SR: In Bremerhaven haben wir darauf zumindest schon aufmerksam gemacht. Es ist ja eine Kooperation der US-Army mit der Bundeswehr, die das Logistikzentrum in Garlstedt betreibt. Darüber läuft dieser ganze Transport, das ist sozusagen die Drehscheibe für die ganze Operation. Die Bundeswehr spielt da eine total wichtige Rolle, und es ist ganz klar, daß die Bundesregierung jede Möglichkeit hätte, das zu unterbinden, wenn sie es denn wollen würde. Deutschland ist souverän und kann auch nach NATO-Statut jederzeit sagen, daß es das nicht will. Offensichtlich ist es aber auch im Interesse der Bundesregierung, in dieser Form gegen Rußland vorzugehen. Für mich steht fest, es sind nicht nur die USA, die da was machen, sondern die NATO in ihrer Gänze und besonders auch Deutschland.

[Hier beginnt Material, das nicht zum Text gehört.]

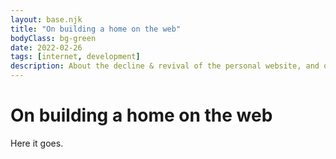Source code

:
 ```yaml
---
layout: base.njk
title: "On building a home on the web"
bodyClass: bg-green
date: 2022-02-26
tags: [internet, development]
description: About the decline & revival of the personal website, and on the progress our tools have made.
---
```


# On building a home on the web

Here it goes.
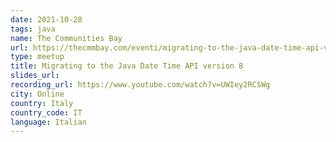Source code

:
 ```yaml
---
date: 2021-10-28
tags: java
name: The Communities Bay
url: https://thecmmbay.com/eventi/migrating-to-the-java-date-time-api-version-8-1rx706p740z
type: meetup
title: Migrating to the Java Date Time API version 8
slides_url:
recording_url: https://www.youtube.com/watch?v=UWIey2RCSWg
city: Online
country: Italy
country_code: IT
language: Italian
---
```

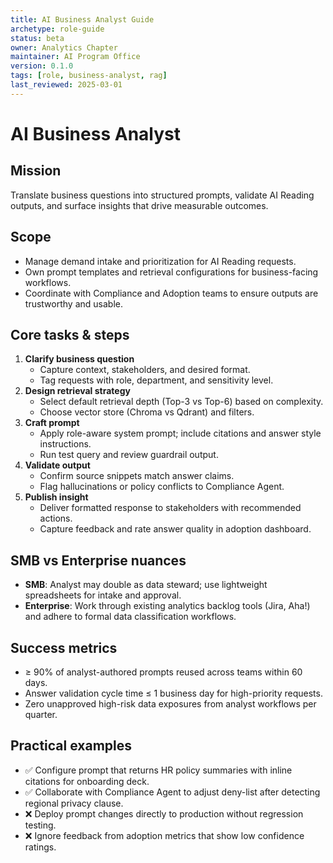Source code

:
 ```yaml
---
title: AI Business Analyst Guide
archetype: role-guide
status: beta
owner: Analytics Chapter
maintainer: AI Program Office
version: 0.1.0
tags: [role, business-analyst, rag]
last_reviewed: 2025-03-01
---
```


# AI Business Analyst

## Mission
Translate business questions into structured prompts, validate AI Reading outputs, and surface insights that drive measurable outcomes.

## Scope
- Manage demand intake and prioritization for AI Reading requests.
- Own prompt templates and retrieval configurations for business-facing workflows.
- Coordinate with Compliance and Adoption teams to ensure outputs are trustworthy and usable.

## Core tasks & steps
1. **Clarify business question**
   - Capture context, stakeholders, and desired format.
   - Tag requests with role, department, and sensitivity level.
2. **Design retrieval strategy**
   - Select default retrieval depth (Top-3 vs Top-6) based on complexity.
   - Choose vector store (Chroma vs Qdrant) and filters.
3. **Craft prompt**
   - Apply role-aware system prompt; include citations and answer style instructions.
   - Run test query and review guardrail output.
4. **Validate output**
   - Confirm source snippets match answer claims.
   - Flag hallucinations or policy conflicts to Compliance Agent.
5. **Publish insight**
   - Deliver formatted response to stakeholders with recommended actions.
   - Capture feedback and rate answer quality in adoption dashboard.

## SMB vs Enterprise nuances
- **SMB**: Analyst may double as data steward; use lightweight spreadsheets for intake and approval.
- **Enterprise**: Work through existing analytics backlog tools (Jira, Aha!) and adhere to formal data classification workflows.

## Success metrics
- ≥ 90% of analyst-authored prompts reused across teams within 60 days.
- Answer validation cycle time ≤ 1 business day for high-priority requests.
- Zero unapproved high-risk data exposures from analyst workflows per quarter.

## Practical examples
- ✅ Configure prompt that returns HR policy summaries with inline citations for onboarding deck.
- ✅ Collaborate with Compliance Agent to adjust deny-list after detecting regional privacy clause.
- ❌ Deploy prompt changes directly to production without regression testing.
- ❌ Ignore feedback from adoption metrics that show low confidence ratings.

SB: 1983 war die Hoch-Zeit der Friedensbewegung, Hunderttausende gingen auf die Straßen. Neulich waren es in Bremerhaven wohl 400 Menschen, die gegen den Truppenaufmarsch protestierten. Wie geht deiner Erfahrung nach die Friedensbewegung heute mit dem Problem um, daß sich scheinbar nur sehr wenige Menschen mobilisieren lassen?

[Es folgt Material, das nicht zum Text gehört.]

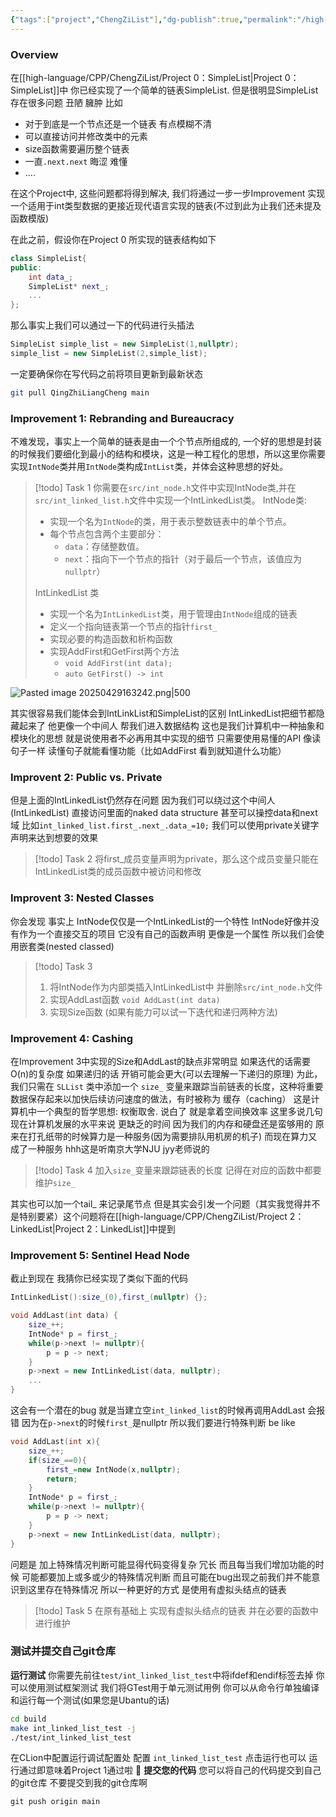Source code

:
 ```yaml
---
{"tags":["project","ChengZiList"],"dg-publish":true,"permalink":"/high-language/CPP/ChengZiList/Project 1：IntLinkedList/","dgPassFrontmatter":true,"noteIcon":"","created":"2025-04-29T16:02:27.866+08:00","updated":"2025-04-29T21:54:48.887+08:00"}
---
```


### Overview
在[[high-language/CPP/ChengZiList/Project 0：SimpleList\|Project 0：SimpleList]]中 你已经实现了一个简单的链表SimpleList.
但是很明显SimpleList存在很多问题 丑陋 臃肿 比如
- 对于到底是一个节点还是一个链表 有点模糊不清
- 可以直接访问并修改类中的元素
- size函数需要遍历整个链表
- 一直`.next.next` 晦涩 难懂
- ....

在这个Project中, 这些问题都将得到解决, 我们将通过一步一步Improvement 实现一个适用于int类型数据的更接近现代语言实现的链表(不过到此为止我们还未提及函数模版)

在此之前，假设你在Project 0 所实现的链表结构如下
```cpp
class SimpleList{
public:
	int data_;
	SimpleList* next_;
	...
};
```
那么事实上我们可以通过一下的代码进行头插法
```cpp
SimpleList simple_list = new SimpleList(1,nullptr);
simple_list = new SimpleList(2,simple_list);
```

一定要确保你在写代码之前将项目更新到最新状态
```bash
git pull QingZhiLiangCheng main
```

### Improvement 1: Rebranding and Bureaucracy
不难发现，事实上一个简单的链表是由一个个节点所组成的, 一个好的思想是封装的时候我们要细化到最小的结构和模块，这是一种工程化的思想，所以这里你需要实现`IntNode`类并用`IntNode`类构成`IntList`类，并体会这种思想的好处。


> [!todo] Task 1
> 你需要在`src/int_node.h`文件中实现IntNode类,并在`src/int_linked_list.h`文件中实现一个IntLinkedList类。
> IntNode类:
> - 实现一个名为`IntNode`的类，用于表示整数链表中的单个节点。
> - 每个节点包含两个主要部分：
>     - `data`：存储整数值。
>     - `next`：指向下一个节点的指针（对于最后一个节点，该值应为`nullptr`）
> 
> IntLinkedList 类
> - 实现一个名为`IntLinkedList`类，用于管理由`IntNode`组成的链表
> - 定义一个指向链表第一个节点的指针`first_`
> - 实现必要的构造函数和析构函数
> - 实现AddFirst和GetFirst两个方法
> 	- `void AddFirst(int data);`
> 	- `auto GetFirst() -> int`
>
![Pasted image 20250429163242.png|500](/img/user/accessory/Pasted%20image%2020250429163242.png) 

其实很容易我们能体会到IntLinkList和SimpleList的区别 IntLinkedList把细节都隐藏起来了 他更像一个中间人 帮我们进入数据结构 这也是我们计算机中一种抽象和模块化的思想 就是说使用者不必再用其中实现的细节 只需要使用易懂的API 像读句子一样 读懂句子就能看懂功能（比如AddFirst 看到就知道什么功能）

### Improvent 2: Public vs. Private
但是上面的IntLinkedList仍然存在问题 因为我们可以绕过这个中间人(IntLinkedList) 直接访问里面的naked data structure 甚至可以操控data和next域 比如`int_linked_list.first_.next_.data_=10;`
我们可以使用private关键字声明来达到想要的效果

> [!todo] Task 2
> 将first_成员变量声明为private，那么这个成员变量只能在IntLinkedList类的成员函数中被访问和修改

### Improvent 3: Nested Classes
你会发现 事实上 IntNode仅仅是一个IntLinkedList的一个特性 IntNode好像并没有作为一个直接交互的项目 它没有自己的函数声明 更像是一个属性
所以我们会使用嵌套类(nested classed)

> [!todo] Task 3
> 1. 将IntNode作为内部类插入IntLinkedList中 并删除`src/int_node.h`文件
> 2. 实现AddLast函数 `void AddLast(int data)`
> 3. 实现Size函数 (如果有能力可以试一下迭代和递归两种方法)

### Improvement 4: Cashing
在Improvement 3中实现的Size和AddLast的缺点非常明显
如果迭代的话需要O(n)的复杂度 如果递归的话 开销可能会更大(可以去理解一下递归的原理)
为此，我们只需在 `SLList` 类中添加一个 `size_` 变量来跟踪当前链表的长度，这种将重要数据保存起来以加快后续访问速度的做法，有时被称为 缓存（caching）
这是计算机中一个典型的哲学思想: 权衡取舍. 说白了 就是拿着空间换效率
这里多说几句 现在计算机发展的水平来说 更缺乏的时间 因为我们的内存和硬盘还是蛮够用的 原来在打孔纸带的时候算力是一种服务(因为需要排队用机房的机子) 而现在算力又成了一种服务 hhh这是听南京大学NJU jyy老师说的

> [!todo] Task 4
> 加入`size_`变量来跟踪链表的长度
> 记得在对应的函数中都要维护`size_`

其实也可以加一个tail_ 来记录尾节点 但是其实会引发一个问题（其实我觉得并不是特别要紧）这个问题将在[[high-language/CPP/ChengZiList/Project 2：LinkedList\|Project 2：LinkedList]]中提到

### Improvement 5: Sentinel Head Node
截止到现在 我猜你已经实现了类似下面的代码
``` cpp
IntLinkedList():size_(0),first_(nullptr) {};

void AddLast(int data) {
	size_++;
	IntNode* p = first_;
	while(p->next != nullptr){
		p = p -> next;
	}
	p->next = new IntLinkedList(data, nullptr);
	...
}
```
这会有一个潜在的bug 就是当建立空`int_linked_list`的时候再调用AddLast 会报错 因为在`p->next`的时候`first_`是nullptr
所以我们要进行特殊判断 be like
```cpp
void AddLast(int x){
	size_++;
	if(size_==0){
		first_=new IntNode(x,nullptr);
		return;
	}
	IntNode* p = first_;
	while(p->next != nullptr){
		p = p -> next;
	}
	p->next = new IntLinkedList(data, nullptr);
}
```

问题是 加上特殊情况判断可能显得代码变得复杂 冗长
而且每当我们增加功能的时候 可能都要加上或多或少的特殊情况判断 而且可能在bug出现之前我们并不能意识到这里存在特殊情况
所以一种更好的方式 是使用有虚拟头结点的链表

> [!todo] Task 5
> 在原有基础上 实现有虚拟头结点的链表 并在必要的函数中进行维护

### 测试并提交自己git仓库
**运行测试**
你需要先前往`test/int_linked_list_test`中将ifdef和endif标签去掉
你可以使用测试框架测试 我们将GTest用于单元测试用例 你可以从命令行单独编译和运行每一个测试(如果您是Ubantu的话)
```bash
cd build
make int_linked_list_test -j
./test/int_linked_list_test
```
在CLion中配置运行调试配置处 配置 `int_linked_list_test` 点击运行也可以
运行通过即意味着Project 1通过啦 🥰
**提交您的代码**
您可以将自己的代码提交到自己的git仓库 不要提交到我的git仓库啊
```shell
git push origin main
```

SR: Ich glaube, daß die Friedensbewegung tatsächlich neu aufgebaut werden muß. Man kann ganz viel von den Erfahrungen profitieren, die damals gemacht wurden. In Bremerhaven haben wir zum Beispiel auch darüber geredet, daß es 1983 diese große Hafenblockade gab, bei der 30.000 Leute den Hafen für mehrere Tage blockiert haben, als die Pershing-Raketen angeliefert worden sind. Das fand natürlich noch vor einem ganz anderen Hintergrund statt, im Kalten Krieg, wo sich zwei gegensätzliche Systeme gegenüberstanden und die Gefahr einer Vernichtung der Welt vielen Menschen sehr viel näher war als heute.

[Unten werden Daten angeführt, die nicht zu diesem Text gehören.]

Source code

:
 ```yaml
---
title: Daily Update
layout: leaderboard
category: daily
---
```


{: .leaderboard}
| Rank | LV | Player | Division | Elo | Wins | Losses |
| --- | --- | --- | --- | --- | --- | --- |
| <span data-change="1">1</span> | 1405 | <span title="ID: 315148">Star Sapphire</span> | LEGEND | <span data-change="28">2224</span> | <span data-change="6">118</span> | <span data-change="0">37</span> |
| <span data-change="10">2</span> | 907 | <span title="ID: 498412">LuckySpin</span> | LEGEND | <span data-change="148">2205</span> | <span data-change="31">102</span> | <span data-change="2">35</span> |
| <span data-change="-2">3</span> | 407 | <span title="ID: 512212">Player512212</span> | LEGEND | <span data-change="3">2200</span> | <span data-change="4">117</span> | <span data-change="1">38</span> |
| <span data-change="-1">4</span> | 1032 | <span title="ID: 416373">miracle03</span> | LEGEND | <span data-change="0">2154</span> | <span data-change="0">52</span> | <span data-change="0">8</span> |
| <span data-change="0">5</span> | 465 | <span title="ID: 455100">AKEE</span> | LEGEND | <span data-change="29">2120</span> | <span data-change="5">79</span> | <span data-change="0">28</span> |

Das erklärt vielleicht, warum die Friedensbewegung heute nicht mehr die Stärke hat, die sie damals hatte. Ich glaube aber, wie gesagt, daß die Friedensbewegung neu aufgebaut werden muß, weil die Welt zunehmend instabiler wird und es immer mehr Konflikte zwischen den Großmächten gibt - sei es in der Ukraine oder in Syrien, was ein absoluter Stellvertreterkrieg geworden ist, bei dem jede Groß- und Regionalmacht irgendwie mitmischt und verschiedene Terroristengruppen und reaktionäre Kräfte aller Couleur unterstützt. Deswegen ist es absolut notwendig, die Friedensbewegung wieder aufzubauen. Ich glaube aber auch, daß sie Diskussionen führen muß, mit wem sie unter welchen politischen Aspekten und vor welchen Hintergründen zusammenarbeiten will.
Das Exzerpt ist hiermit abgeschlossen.